Die Vorhersage fürs Wochenende lautet klar: Spannung pur in Krems! Am Samstag, den 20. September, wird in der Sporthalle Krems um 19:00 Uhr das HLA MEISTERLIGA Duell FÖRTHOF UHK Krems vs. ALPLA HC Hard angepfiffen.

Kaum hat die neue Saison begonnen, kommt es schon zur Neuauflage des Vorjahresfinales. Damals jubelte Krems über den Meistertitel – nun brennen die Vorarlberger darauf, Revanche zu nehmen.

 

Die Ausgangslage verspricht Spannung: Hard wartet nach zwei Spieltagen noch auf den ersten Sieg. Ein hart erkämpftes 29:29 in Hollabrunn und die deutliche 27:32-Heimniederlage gegen Ferlach haben die Roten Teufel unter Druck gesetzt.

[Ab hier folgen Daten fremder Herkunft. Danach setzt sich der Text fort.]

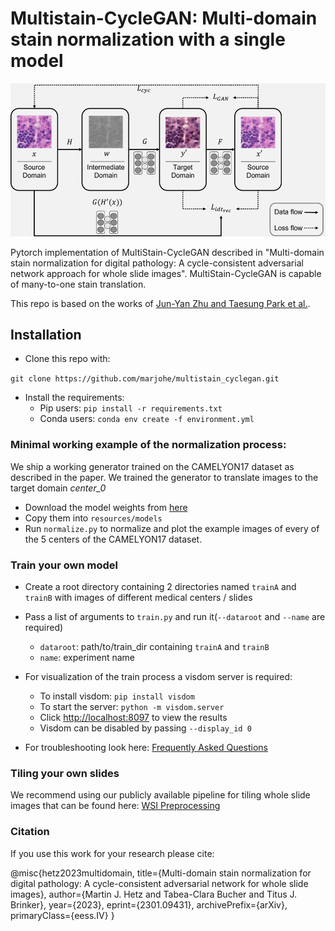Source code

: # Multistain-CycleGAN: Multi-domain stain normalization with a single model

![image principle](/docs/assets/principle.png)

Pytorch implementation of MultiStain-CycleGAN described in "Multi-domain stain normalization for digital pathology: A cycle-consistent adversarial
network approach for whole slide images". MultiStain-CycleGAN is capable of many-to-one stain translation.

This repo is based on the works of [Jun-Yan Zhu and Taesung Park et al.](https://github.com/junyanz/pytorch-CycleGAN-and-pix2pix).

## Installation

* Clone this repo with:  

`git clone https://github.com/marjohe/multistain_cyclegan.git`

* Install the requirements:
    + Pip users: `pip install -r requirements.txt`
    + Conda users: `conda env create -f environment.yml`
  
### Minimal working example of the normalization process:
We ship a working generator trained on the CAMELYON17 dataset as described in the paper. We trained the generator to translate images to the target domain _center_0_ 
* Download the model weights from [here](https://drive.google.com/file/d/1IAPrELC73Iae13CvTxDRRuxZ-vRWzZZp/view?usp=share_link)
* Copy them into `resources/models`  
* Run `normalize.py` to normalize and plot the example images of every of the 5 centers of the CAMELYON17 dataset.

### Train your own model
* Create a root directory containing 2 directories named `trainA` and `trainB` with images of different medical centers / slides
* Pass a list of arguments to `train.py` and run it(`--dataroot` and `--name` are required)
    + `dataroot`: path/to/train_dir containing `trainA` and `trainB`
    + `name`: experiment name
    
* For visualization of the train process a visdom server is required:
    + To install visdom: `pip install visdom`
    + To start the server: `python -m visdom.server`
    + Click [http://localhost:8097](http://localhost:8097) to view the results  
    + Visdom can be disabled by passing `--display_id 0`
* For troubleshooting look here: [Frequently Asked Questions](https://github.com/junyanz/pytorch-CycleGAN-and-pix2pix/blob/master/docs/qa.md)

### Tiling your own slides
We recommend using our publicly available pipeline for tiling whole slide images that can be found here: [WSI Preprocessing](https://github.com/DBO-DKFZ/wsi_preprocessing)

### Citation
If you use this work for your research please cite:

 @misc{hetz2023multidomain,
      title={Multi-domain stain normalization for digital pathology: A cycle-consistent adversarial network for whole slide images}, 
      author={Martin J. Hetz and Tabea-Clara Bucher and Titus J. Brinker},
      year={2023},
      eprint={2301.09431},
      archivePrefix={arXiv},
      primaryClass={eess.IV}
}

Auch der Meister aus Krems hat noch nicht restlos überzeugt: Ein hauchdünner 27:26-Heimsieg gegen die HSG Xentis Lipizzanerheimat sowie eine knappe 28:29-Auswärtsniederlage gegen die BT Füchse Auto Pichler zeigen, dass auch der Titelverteidiger noch nicht auf Touren gekommen ist.

 

Eines ist klar: Fallen ist erlaubt – Liegenbleiben nicht. Die Roten Teufel wollen sich nach oben kämpfen und sind heiß auf Runde Drei! Die Fans dürfen sich also auf ein echtes Handball-Spektakel freuen – ob live in der Sporthalle Krems oder vor dem TV bei der Live-Übertragung von SPORT Krone.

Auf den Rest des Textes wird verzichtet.